> _Task statement_
What lines of the data below hold the string "provided"? Copy each one.

*** Begin section ***

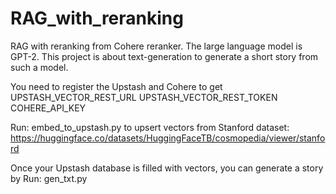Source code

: # RAG_with_reranking
RAG with reranking from Cohere reranker. The large language model is GPT-2. This project is about text-generation to generate a short story from such a model.

You need to register the Upstash and Cohere to get
UPSTASH_VECTOR_REST_URL
UPSTASH_VECTOR_REST_TOKEN
COHERE_API_KEY

Run: embed_to_upstash.py to upsert vectors from Stanford dataset: https://huggingface.co/datasets/HuggingFaceTB/cosmopedia/viewer/stanford

Once your Upstash database is filled with vectors, you can generate a story by
Run: gen_txt.py
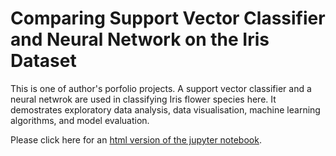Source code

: # Comparing Support Vector Classifier and Neural Network on the Iris Dataset

This is one of author's porfolio projects. A support vector classifier and a neural netwrok are used in classifying  Iris flower species here. It demostrates exploratory data analysis, data visualisation, machine learning algorithms, and model evaluation.

Please click here for an [html version of the jupyter notebook](https://htmlpreview.github.io/?https://github.com/virchan/iris_dataset_svc_nn/blob/main/iris_svc_nn.html).
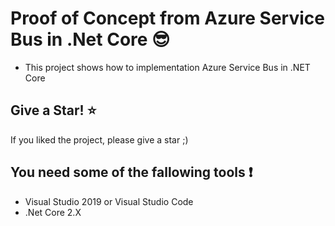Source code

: # Proof of Concept from Azure Service Bus in .Net Core :sunglasses:

- This project shows how to implementation Azure Service Bus in .NET Core

## Give a Star! :star:

If you liked the project, please give a star ;)

## You need some of the fallowing tools :exclamation:

- Visual Studio 2019 or Visual Studio Code
- .Net Core 2.X
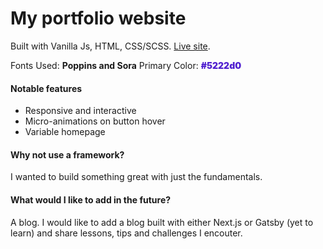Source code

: # My portfolio website

Built with Vanilla Js, HTML, CSS/SCSS. [Live site](https://ammielyawson.com).

Fonts Used: **Poppins and Sora**
Primary Color: <span style="color: #5222d0; font-weight: 900">#5222d0</span>

#### Notable features

- Responsive and interactive
- Micro-animations on button hover
- Variable homepage

#### Why not use a framework?

I wanted to build something great with just the fundamentals.

#### What would I like to add in the future?

A blog. I would like to add a blog built with either Next.js or Gatsby (yet to learn) and share lessons, tips and challenges I encouter.

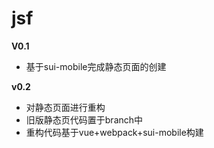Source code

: # jsf

**V0.1**
- 基于sui-mobile完成静态页面的创建

**v0.2**
- 对静态页面进行重构
- 旧版静态页代码置于branch中
- 重构代码基于vue+webpack+sui-mobile构建
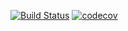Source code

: [![Build Status](https://www.travis-ci.com/bento-dbaas/dbaas-base-provider.svg?branch=master)](https://www.travis-ci.com/bento-dbaas/dbaas-base-provider) [![codecov](https://codecov.io/gh/bento-dbaas/dbaas-base-provider/branch/master/graph/badge.svg?token=QNH0Q4UVGQ)](https://codecov.io/gh/bento-dbaas/dbaas-base-provider)
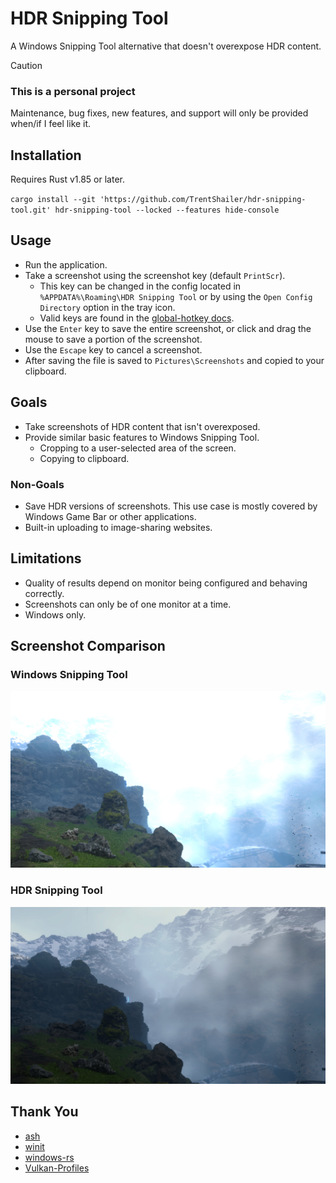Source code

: # HDR Snipping Tool

A Windows Snipping Tool alternative that doesn't overexpose HDR content.

> [!CAUTION] 
> ### This is a personal project
>
> Maintenance, bug fixes, new features, and support will only be provided when/if I feel like it.
>

## Installation

Requires Rust v1.85 or later.

`cargo install --git 'https://github.com/TrentShailer/hdr-snipping-tool.git' hdr-snipping-tool --locked --features hide-console`

## Usage

* Run the application.
* Take a screenshot using the screenshot key (default `PrintScr`).
  * This key can be changed in the config located in `%APPDATA%\Roaming\HDR Snipping Tool` or by using the `Open Config Directory` option in the tray icon.
  * Valid keys are found in the [global-hotkey docs](https://docs.rs/global-hotkey/latest/global_hotkey/hotkey/enum.Code.html).
* Use the `Enter` key to save the entire screenshot, or click and drag the mouse to save a portion of the screenshot.
* Use the `Escape` key to cancel a screenshot.
* After saving the file is saved to `Pictures\Screenshots` and copied to your clipboard.

## Goals

* Take screenshots of HDR content that isn't overexposed.
* Provide similar basic features to Windows Snipping Tool.
  * Cropping to a user-selected area of the screen.
  * Copying to clipboard.

### Non-Goals

* Save HDR versions of screenshots. This use case is mostly covered by Windows Game Bar or other applications.
* Built-in uploading to image-sharing websites.

## Limitations

* Quality of results depend on monitor being configured and behaving correctly.
* Screenshots can only be of one monitor at a time.
* Windows only.

## Screenshot Comparison

### Windows Snipping Tool

![Windows example 1][win-example-1]

### HDR Snipping Tool

![HDR example 1][hdr-example-1]

[win-example-1]: media/windows-snipping-tool-example.jpg "Windows Snipping Tool Screenshot of Death Standing that is overexposed hiding a mountain."
[hdr-example-1]: media/hdr-snipping-tool-example.jpg "HDR Snipping Tool Screenshot showing the same content as the Windows Snipping Tool but is not overexposed and shows the mountain."

## Thank You

* [ash](https://github.com/ash-rs/ash)
* [winit](https://github.com/rust-windowing/winit)
* [windows-rs](https://github.com/microsoft/windows-rs)
* [Vulkan-Profiles](https://github.com/KhronosGroup/Vulkan-Profiles)
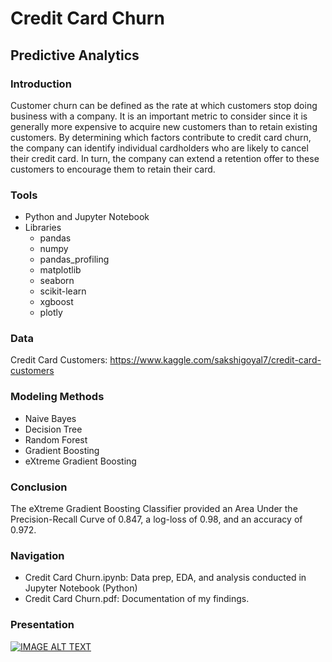 # Credit Card Churn
## Predictive Analytics

### Introduction
Customer churn can be defined as the rate at which customers stop doing business with a company. It is an important metric to consider since it is generally more expensive to acquire new customers than to retain existing customers. By determining which factors contribute to credit card churn, the company can identify individual cardholders who are likely to cancel their credit card. In turn, the company can extend a retention offer to these customers to encourage them to retain their card. 
 
### Tools
* Python and Jupyter Notebook 
* Libraries
  * pandas
  * numpy
  * pandas_profiling
  * matplotlib
  * seaborn
  * scikit-learn
  * xgboost
  * plotly

### Data
Credit Card Customers: https://www.kaggle.com/sakshigoyal7/credit-card-customers 

### Modeling Methods
* Naive Bayes
* Decision Tree
* Random Forest
* Gradient Boosting
* eXtreme Gradient Boosting

### Conclusion
The eXtreme Gradient Boosting Classifier provided an Area Under the Precision-Recall Curve of 0.847, a log-loss of 0.98, and an accuracy of 0.972. 


### Navigation
* Credit Card Churn.ipynb: Data prep, EDA, and analysis conducted in Jupyter Notebook (Python) 
* Credit Card Churn.pdf: Documentation of my findings.

### Presentation
[![IMAGE ALT TEXT](http://img.youtube.com/vi/cV5D9zP-ze0/0.jpg)](https://youtu.be/cV5D9zP-ze0)
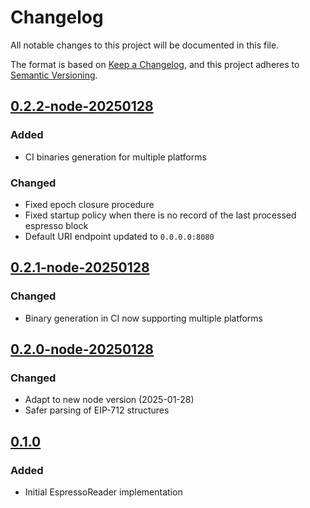 <!-- markdownlint-disable MD024 -->
# Changelog

All notable changes to this project will be documented in this file.

The format is based on [Keep a Changelog](https://keepachangelog.com/en/1.0.0/),
and this project adheres to [Semantic Versioning](https://semver.org/spec/v2.0.0.html).

## [0.2.2-node-20250128]

### Added

- CI binaries generation for multiple platforms

### Changed

- Fixed epoch closure procedure
- Fixed startup policy when there is no record of the last processed espresso block
- Default URI endpoint updated to `0.0.0.0:8080`

## [0.2.1-node-20250128]

### Changed

- Binary generation in CI now supporting multiple platforms

## [0.2.0-node-20250128]

### Changed

- Adapt to new node version (2025-01-28)
- Safer parsing of EIP-712 structures

## [0.1.0]

### Added

- Initial EspressoReader implementation


<!-- markdownlint-disable MD053 -->
[Unreleased]: https://github.com/cartesi/rollups-espresso-reader/compare/v0.2.2-node-20250128...HEAD
[0.2.2-node-20250128]: https://github.com/cartesi/rollups-espresso-reader/releases/tag/v0.2.2-node-20250128
[0.2.1-node-20250128]: https://github.com/cartesi/rollups-espresso-reader/releases/tag/v0.2.1-node-20250128
[0.2.0-node-20250128]: https://github.com/cartesi/rollups-espresso-reader/releases/tag/v0.2.0-node-20250128
[0.1.0]: https://github.com/cartesi/rollups-espresso-reader/releases/tag/v0.1.0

*** End section ***

> _Your solution_
> Maintenance, bug fixes, new features, and support will only be provided when/if I feel like it.
The eXtreme Gradient Boosting Classifier provided an Area Under the Precision-Recall Curve of 0.847, a log-loss of 0.98, and an accuracy of 0.972. 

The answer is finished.